Panel Paper: Fact & Fiction: Attitudinal and Behavior Differences on Federal Spending for Science Research and Space Exploration

Thursday, November 12, 2015 : 2:05 PM
Grenada (Hyatt Regency Miami)

*Names in bold indicate Presenter

Shawn Janzen, American University
Modern, industrial societies seek new innovations required for economic growth. Yet, the U.S. science funding needed to create those technologies has fallen over the past two decades.  Support for federal funding choices is a complex, but testable political matter.  Communicating science with the aim to increase federal spending on science and space is a growing field of academic study and commercial interest.  Numerous policy reports use national public opinion research to inform lawmakers, but offer limited insight on how those opinions may change or if participants are willing to directly engage policymakers.

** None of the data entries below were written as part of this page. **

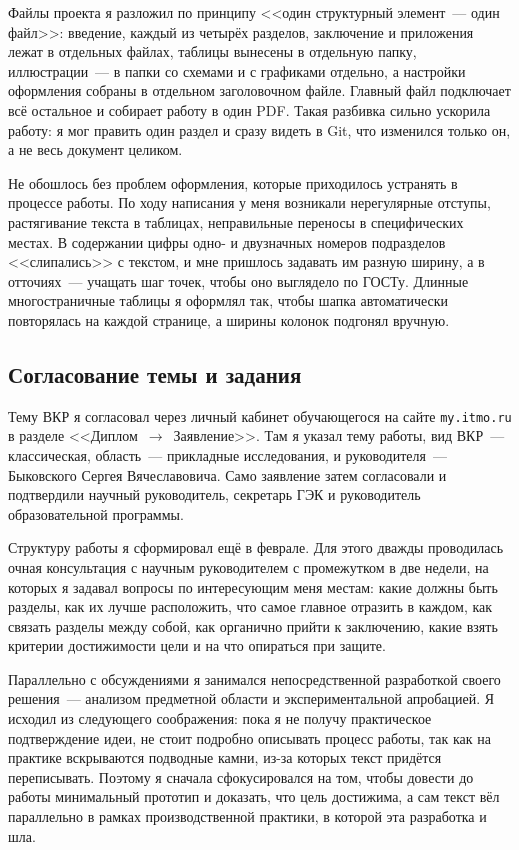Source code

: Файлы проекта я разложил по принципу <<один структурный элемент~--- один
файл>>: введение, каждый из четырёх разделов, заключение и приложения
лежат в отдельных файлах, таблицы вынесены в отдельную папку,
иллюстрации~--- в папки со схемами и с графиками отдельно, а настройки
оформления собраны в отдельном заголовочном файле. Главный файл
подключает всё остальное и собирает работу в один PDF. Такая разбивка
сильно ускорила работу: я мог править один раздел и сразу видеть в Git,
что изменился только он, а не весь документ целиком.

Не обошлось без проблем оформления, которые приходилось устранять в
процессе работы. По ходу написания у меня возникали нерегулярные
отступы, растягивание текста в таблицах, неправильные переносы в
специфических местах. В содержании цифры одно- и двузначных номеров
подразделов <<слипались>> с текстом, и мне пришлось задавать им разную
ширину, а в отточиях~--- учащать шаг точек, чтобы оно выглядело по ГОСТу.
Длинные многостраничные таблицы я оформлял так, чтобы шапка
автоматически повторялась на каждой странице, а ширины колонок подгонял
вручную.

\subsection{Согласование темы и задания}

Тему ВКР я согласовал через личный кабинет обучающегося на сайте
\texttt{my.itmo.ru} в разделе <<Диплом~$\to$~Заявление>>. Там я указал
тему работы, вид ВКР~--- классическая, область~--- прикладные
исследования, и руководителя~--- Быковского Сергея Вячеславовича. Само
заявление затем согласовали и подтвердили научный руководитель,
секретарь ГЭК и руководитель образовательной программы.

Структуру работы я сформировал ещё в феврале. Для этого дважды
проводилась очная консультация с научным руководителем с промежутком в
две недели, на которых я задавал вопросы по интересующим меня местам:
какие должны быть разделы, как их лучше расположить, что самое главное
отразить в каждом, как связать разделы между собой, как органично прийти
к заключению, какие взять критерии достижимости цели и на что опираться
при защите.

Параллельно с обсуждениями я занимался непосредственной разработкой
своего решения~--- анализом предметной области и экспериментальной
апробацией. Я исходил из следующего соображения: пока я не получу
практическое подтверждение идеи, не стоит подробно описывать процесс
работы, так как на практике вскрываются подводные камни, из-за которых
текст придётся переписывать. Поэтому я сначала сфокусировался на том,
чтобы довести до работы минимальный прототип и доказать, что цель
достижима, а сам текст вёл параллельно в рамках производственной
практики, в которой эта разработка и шла.

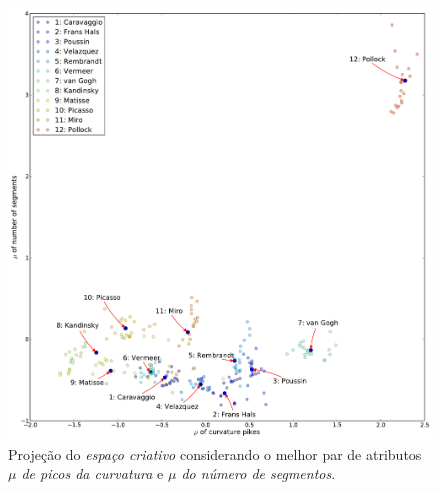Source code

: \begin{figure}[h!]
\begin{center}
        \includegraphics[scale=.5]{figs/caso1_g1}
      \caption{Projeção do \textit{espaço criativo} considerando o melhor par de
        atributos \emph{$\mu$ de picos da curvatura} e \emph{$\mu$ do número de segmentos}.}
        \label{fig:caso1_g1}
\end{center}
\end{figure}

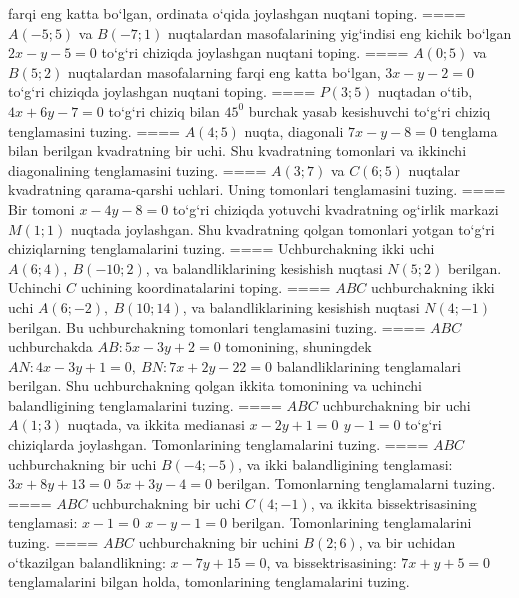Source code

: farqi eng katta bo‘lgan, ordinata o‘qida joylashgan nuqtani toping.
====
\(A (-5;5) \) va \(B (-7;1) \) nuqtalardan
masofalarining yig‘indisi eng kichik bo‘lgan \(2x - y - 5 = 0\) to‘g‘ri chiziqda
joylashgan nuqtani toping.
====
\(A (0;5) \) va \(B (5;2) \) nuqtalardan masofalarning
farqi eng katta bo‘lgan, \(3x - y - 2 = 0\) to‘g‘ri chiziqda joylashgan
nuqtani toping.
====
\(P (3;5) \) nuqtadan o‘tib, \(4x + 6y - 7 = 0\) to‘g‘ri chiziq
bilan \(45^{0}\) burchak yasab kesishuvchi to‘g‘ri chiziq tenglamasini tuzing.
====
\(A (4;5) \) nuqta, diagonali \(7x - y - 8 = 0\) tenglama
bilan berilgan kvadratning bir uchi. Shu kvadratning tomonlari va
ikkinchi diagonalining tenglamasini tuzing.
====
\(A (3;7) \) va \(C (6; 5) \) nuqtalar kvadratning
qarama-qarshi uchlari. Uning tomonlari tenglamasini tuzing.
====
Bir tomoni \(x-4y - 8 = 0\) to‘g‘ri chiziqda yotuvchi
kvadratning og‘irlik markazi \(M (1;1) \) nuqtada joylashgan. Shu kvadratning
qolgan tomonlari yotgan to‘g‘ri chiziqlarning tenglamalarini tuzing.
====
Uchburchakning ikki uchi \(A (6;4),\ B (- 10;2) \), va
balandliklarining kesishish nuqtasi \(N (5;2) \) berilgan. Uchinchi $C$
uchining koordinatalarini toping.
====
$ABC$ uchburchakning ikki uchi
\(A (6; - 2),\ B (10;14) \), va balandliklarining kesishish nuqtasi
\(N (4; - 1) \) berilgan. Bu uchburchakning tomonlari tenglamasini tuzing.
====
$ABC$ uchburchakda \(AB:5x-3y+2=0\)
tomonining, shuningdek \(AN:4x - 3y + 1 = 0,\ BN:7x + 2y - 22 = 0\)
balandliklarining tenglamalari berilgan. Shu uchburchakning qolgan ikkita
tomonining va uchinchi balandligining tenglamalarini tuzing.
====
$ABC$ uchburchakning bir uchi \(A (1;3) \) nuqtada,
va ikkita medianasi \(x - 2y + 1 = 0\,\ y - 1 = 0\) to‘g‘ri chiziqlarda
joylashgan. Tomonlarining tenglamalarini tuzing.
====
$ABC$ uchburchakning bir uchi \(B (- 4; - 5) \),
va ikki balandligining tenglamasi:
\(3x + 8y + 13 = 0\,\ 5x + 3y - 4 = 0\) berilgan. Tomonlarning
tenglamalarni tuzing.
====
$ABC$ uchburchakning bir uchi \(C (4; - 1) \), va
ikkita bissektrisasining tenglamasi: \(x - 1 = 0\,\ x - y - 1 = 0\)
berilgan. Tomonlarining tenglamalarini tuzing.
====
$ABC$ uchburchakning bir uchini \(B (2;6) \), va
bir uchidan o‘tkazilgan balandlikning: \(x - 7y + 15 = 0\), va
bissektrisasining: \(7x + y + 5 = 0\) tenglamalarini bilgan holda,
tomonlarining tenglamalarini tuzing.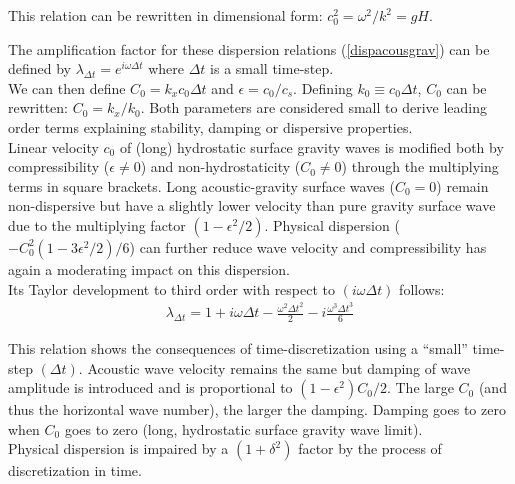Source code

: \documentclass[a4paper]{article}
\numberwithin{equation}{section}
\begin{document}
  This relation can be rewritten in dimensional form: $c_0^2 = {\omega^2}/{k^2}= gH$.
  
  The amplification factor for these dispersion relations (\ref{dispacousgrav}) can be defined by $\lambda_{\Delta t}=e^{i\omega\Delta t}$ where $\Delta t$ is a small time-step.\\

  We can then define $C_0=k_x c_0\Delta t$ and $\epsilon={c_0}/{c_s}$. Defining $ k_0\equiv c_0 \Delta t$, $C_0$ can be rewritten: $C_0=k_x/k_0$.
  Both parameters are considered small to derive leading order terms explaining stability, damping or dispersive properties.\\
    
    
  Linear velocity $c_0$ of (long) hydrostatic surface gravity waves is modified both by compressibility ($\epsilon\ne0$) and non-hydrostaticity ($C_0\ne0$) through the multiplying terms in square brackets. Long acoustic-gravity surface waves ($C_0=0$) remain non-dispersive but have a slightly lower velocity than pure gravity surface wave due to the multiplying factor $(1-\epsilon^2/2)$. Physical dispersion ($-C_0^2(1-3\epsilon^2/2)/6$) can further reduce wave velocity and compressibility has again a moderating impact on this dispersion.\\

  Its Taylor development to third order with respect to $(i\omega\Delta t)$ follows:
  \begin{equation}
   \label{lambdadt}
    \begin{split}
      \displaystyle
      \lambda_{\Delta t}=1+i\omega\Delta{t}-\frac{\omega^2\Delta{t}^2}{2}-i\frac{\omega^3\Delta{t}^3}{6}
    \end{split}
    \end{equation}
\label{lambda_ana}

This relation shows the consequences of time-discretization using a ``small'' time-step $(\Delta t)$. Acoustic wave velocity remains the same but damping of wave amplitude is introduced and is proportional to $(1-\epsilon^2)C_0/2$. The large $C_0$ (and thus the horizontal wave number), the larger the damping. Damping goes to zero when $C_0$ goes to zero (long, hydrostatic surface gravity wave limit).\\
Physical dispersion is impaired by a $(1+\delta^2)$ factor by the process of discretization in time.\\
\end{document}
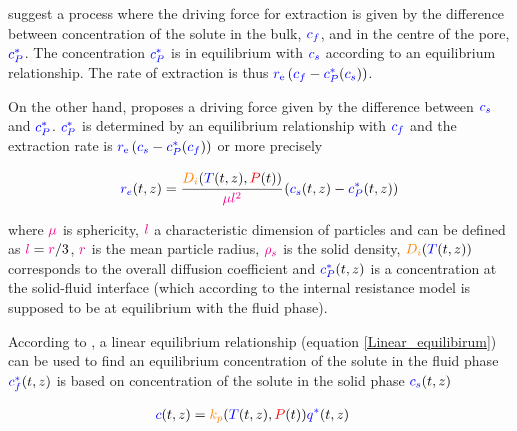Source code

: \documentclass[../Article_Model_Parameters.tex]{subfiles}
\begin{document}
		\citet{Bulley1984} suggest a process where the driving force for extraction is given by the difference between concentration of the solute in the bulk, ${\color{blue}c_f}$, and in the centre of the pore, ${\color{blue}c_P^*}$. The concentration ${\color{blue}c_P^*}$ is in equilibrium with ${\color{blue}c_s}$ according to an equilibrium relationship. The rate of extraction is thus ${\color{blue}r_\text{e}}\left({\color{blue}c_f} - {\color{blue}c^*_P}({\color{blue}c_s})\right)$. 
			
		On the other hand, \citet{Reverchon1996} proposes a driving force given by the difference between ${\color{blue}c_s}$ and ${\color{blue}c_P^*}$. ${\color{blue}c_P^*}$ is determined by an equilibrium relationship with ${\color{blue}c_f}$ and the extraction rate is ${\color{blue}r_\text{e}}\left({\color{blue}c_s} - {\color{blue}c^*_P}({\color{blue}c_f})\right)$ or more precisely
			
			{\footnotesize
				\begin{equation} \label{Model_kinetic_basic}
					{\color{blue}r_e}(t,z) = \cfrac{{\color{orange}D_i}({\color{blue}T}(t,z), {\color{red}P}(t))}{{\color{magenta} \mu l^2} }\left({\color{blue}c_s}(t,z) - {\color{blue}c_P^*}(t,z) \right)
			\end{equation} }
			
		where ${\color{magenta}\mu}$ is sphericity, ${\color{magenta}l}$ a characteristic dimension of particles and can be defined as ${\color{magenta}l} = {\color{magenta}r}/3$, ${\color{magenta}r}$ is the mean particle radius, ${\color{magenta}\rho_s}$ is the solid density, ${\color{orange}D_i}({\color{blue}T}(t,z))$ corresponds to the overall diffusion coefficient and ${\color{blue}c_P^*}(t,z)$ is a concentration at the solid-fluid interface (which according to the internal resistance model is supposed to be at equilibrium with the fluid phase). 
			
		According to \citet{Bulley1984}, a linear equilibrium relationship (equation  \ref{Linear_equilibirum}) can be used to find an equilibrium concentration of the solute in the fluid phase ${\color{blue}c_f^*}(t,z)$ is based on concentration of the solute in the solid phase ${\color{blue}c_s}(t,z)$ 
			
			{\footnotesize
				\begin{align} \label{Linear_equilibirum}
					{\color{blue}c}(t,z) &= {\color{orange}k_p}({\color{blue}T}(t,z),{\color{red}P}(t)) \allowbreak {\color{blue}q^*}(t,z)
			\end{align} }
			
\end{document}
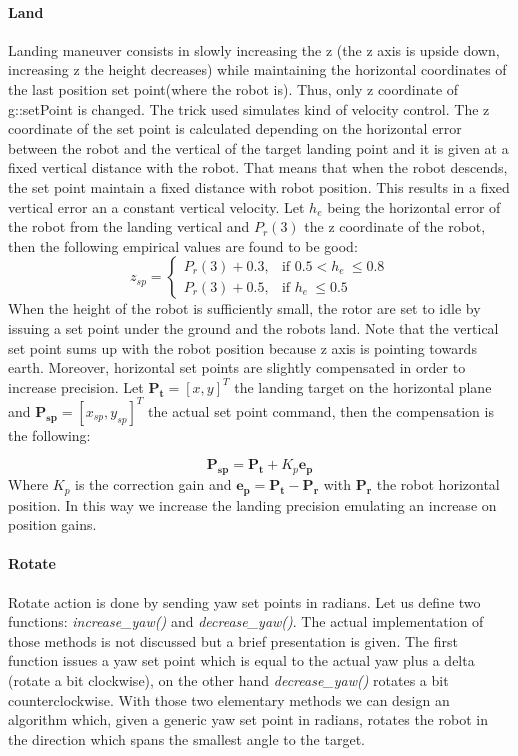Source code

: \paragraph{Land} Landing maneuver consists in slowly increasing the z (the z axis is upside down, increasing z the height decreases) while maintaining the horizontal coordinates of the last position set point(where the robot is). Thus, only z coordinate of g::setPoint is changed. The trick used simulates  kind of velocity control. The z coordinate of the set point is calculated depending on the horizontal error between the robot and the vertical of the target landing point and it is given at a fixed vertical distance with the robot. That means that when the robot descends, the set point maintain a fixed distance with robot position. This results in a fixed vertical error an a constant vertical velocity. Let $h_e$ being the horizontal error of the robot from the landing vertical and $P_r(3)$ the z coordinate of the robot, then the following empirical values are found to be good:
\begin{equation}
z_{sp} = 
\begin{cases}
    P_r(3) + 0.3 , & \text{if } 0.5 <  h_e\ \leq 0.8 \\
    P_r(3) + 0.5  , & \text{if }  h_e\ \leq 0.5
\end{cases}
\label{eq:land}
\end{equation}
When the height of the robot is sufficiently small, the rotor are set to idle by issuing a set point under the ground and the robots land. Note that the vertical set point sums up with the robot position because z axis is pointing towards earth. Moreover, horizontal set points are slightly compensated in order to increase precision. Let $\boldsymbol{P_t} = [x ,y]^T$ the landing target on the horizontal plane and $\boldsymbol{P_{sp}} = [x_{sp} ,y_{sp}]^T$ the actual set point command, then the compensation is the following:

\begin{equation}
\boldsymbol{P_{sp}} = \boldsymbol{P_t} + K_p\boldsymbol{e_p}
\end{equation}
Where $K_p$ is the correction gain and $\boldsymbol{e_p} = \boldsymbol{P_t} - \boldsymbol{P_r}$ with $\boldsymbol{P_r}$ the robot horizontal position. In this way we increase the landing precision emulating an increase on position gains.

\paragraph{Rotate} Rotate action is done by sending yaw set points in radians. Let us define two functions: \textit{increase\_yaw()} and \textit{decrease\_yaw()}. The actual implementation of those methods is not discussed but a brief presentation is given. The first function issues a yaw set point which is equal to the actual yaw plus a delta (rotate a bit clockwise), on the other hand \textit{decrease\_yaw()} rotates a bit counterclockwise. With those two elementary methods we can design an algorithm which, given a generic yaw set point in radians, rotates the robot in the direction which spans the smallest angle to the target. 

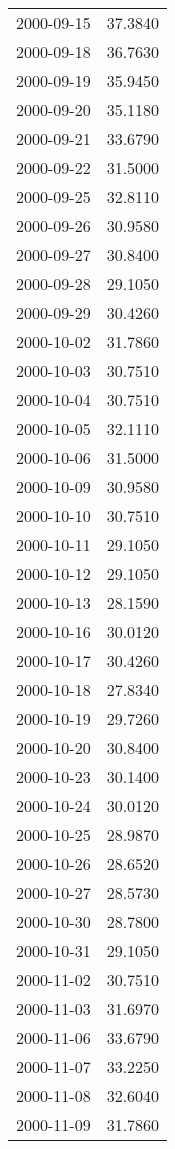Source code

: \begin{tabular}{lr}
2000-09-15 &     37.3840 \\
2000-09-18 &     36.7630 \\
2000-09-19 &     35.9450 \\
2000-09-20 &     35.1180 \\
2000-09-21 &     33.6790 \\
2000-09-22 &     31.5000 \\
2000-09-25 &     32.8110 \\
2000-09-26 &     30.9580 \\
2000-09-27 &     30.8400 \\
2000-09-28 &     29.1050 \\
2000-09-29 &     30.4260 \\
2000-10-02 &     31.7860 \\
2000-10-03 &     30.7510 \\
2000-10-04 &     30.7510 \\
2000-10-05 &     32.1110 \\
2000-10-06 &     31.5000 \\
2000-10-09 &     30.9580 \\
2000-10-10 &     30.7510 \\
2000-10-11 &     29.1050 \\
2000-10-12 &     29.1050 \\
2000-10-13 &     28.1590 \\
2000-10-16 &     30.0120 \\
2000-10-17 &     30.4260 \\
2000-10-18 &     27.8340 \\
2000-10-19 &     29.7260 \\
2000-10-20 &     30.8400 \\
2000-10-23 &     30.1400 \\
2000-10-24 &     30.0120 \\
2000-10-25 &     28.9870 \\
2000-10-26 &     28.6520 \\
2000-10-27 &     28.5730 \\
2000-10-30 &     28.7800 \\
2000-10-31 &     29.1050 \\
2000-11-02 &     30.7510 \\
2000-11-03 &     31.6970 \\
2000-11-06 &     33.6790 \\
2000-11-07 &     33.2250 \\
2000-11-08 &     32.6040 \\
2000-11-09 &     31.7860 \\

\end{tabular}
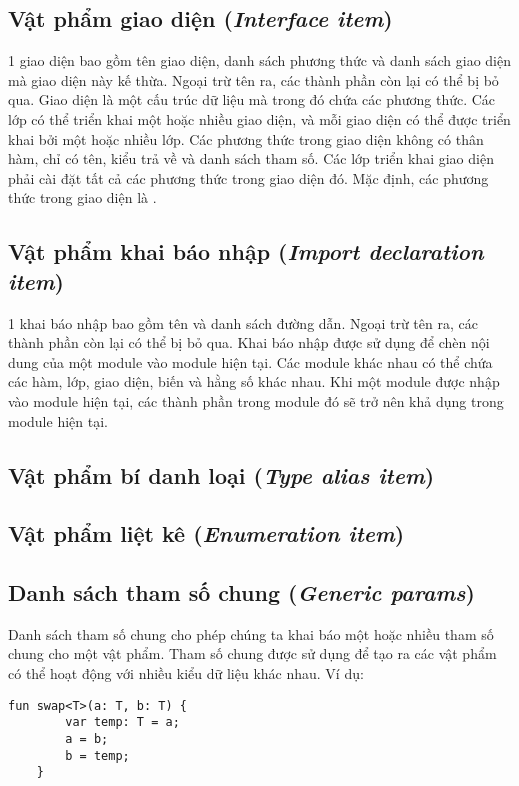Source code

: \subsection{Vật phẩm giao diện (\textit{Interface item})}

\regexinterfaceitem

1 giao diện bao gồm tên giao diện, danh sách phương thức và danh sách giao diện mà giao diện này kế thừa. Ngoại trừ tên ra, các thành phần còn lại có thể bị bỏ qua. Giao diện là một cấu trúc dữ liệu mà trong đó chứa các phương thức. Các lớp có thể triển khai một hoặc nhiều giao diện, và mỗi giao diện có thể được triển khai bởi một hoặc nhiều lớp. Các phương thức trong giao diện không có thân hàm, chỉ có tên, kiểu trả về và danh sách tham số. Các lớp triển khai giao diện phải cài đặt tất cả các phương thức trong giao diện đó. Mặc định, các phương thức trong giao diện là .

\subsection{Vật phẩm khai báo nhập (\textit{Import declaration item})}

\regeximportitem

1 khai báo nhập bao gồm tên và danh sách đường dẫn. Ngoại trừ tên ra, các thành phần còn lại có thể bị bỏ qua. Khai báo nhập được sử dụng để chèn nội dung của một module vào module hiện tại. Các module khác nhau có thể chứa các hàm, lớp, giao diện, biến và hằng số khác nhau. Khi một module được nhập vào module hiện tại, các thành phần trong module đó sẽ trở nên khả dụng trong module hiện tại.

\subsection{Vật phẩm bí danh loại (\textit{Type alias item})}

\subsection{Vật phẩm liệt kê (\textit{Enumeration item})}

\subsection{Danh sách tham số chung (\textit{Generic params})}

\regexgenparams

Danh sách tham số chung cho phép chúng ta khai báo một hoặc nhiều tham số chung cho một vật phẩm. Tham số chung được sử dụng để tạo ra các vật phẩm có thể hoạt động với nhiều kiểu dữ liệu khác nhau. Ví dụ:

\begin{lstlisting}[]
    fun swap<T>(a: T, b: T) {
        var temp: T = a;
        a = b;
        b = temp;
    }
\end{lstlisting}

This study contributes to the literature and practice through a survey experiment on how the content of science news alters public attitudes toward federal spending on science and space.  Reaction to the news depends on the omission or inclusion of details.  This study’s treatment of science and space news demonstrates how sensationalizing content toward national security or international cooperation can have real-world political and policy implications.  The experiment’s first objective assesses attitudinal effects on spending through three false science and space news topics and each topic has a neutral text control, national security text treatment, and international cooperation text treatment.  Participants randomly receive one of the nine news text and respond to questions on federal spending for science and space and identify preferences for public and private funding options.  After debriefing with the truth, participants have the option to resubmit their preferences, offering insight into deceptive communication practices.  The experiment’s second objective determines behavioral commitment.  Participants are given an option to sign up to three petitions to Congress that reflect their preferences for science research spending, space exploration spending, and national funding strategy.   

This study uses primary data through Amazon Mechanical Turk’s task worker pool collected April 2015 to May 2015 for nearly 1000 participants.  Ordinal logit models are used to investigate the average treatment effects of science news content on levels of federal spending.  This study proposes a rational spending preference that the national security group will prefer greater federal spending and international cooperation would prefer less federal spending, each relative to the control group.  Multinomial logit models explore government, private, and hybrid funding solutions for science and space accounting for the news content.   This study proposes the national security group prefers government funding relative to the international and control groups.  Furthermore, this study assumes that national security issues will energize the public to petition Congress for funding science and space, relative to the other groups.

Findings from this study have three-fold benefits.  First, communicators of science gain greater awareness on the importance and strategy of disseminating science news.  Second, it adds to the governance literature on the appropriateness of cross-sector funding solutions.  Third, it builds on the literature for using experimental design to study salient policy issues.  Understanding the public’s willingness to engage carries over to numerous other areas of study such as representation theory and electoral research.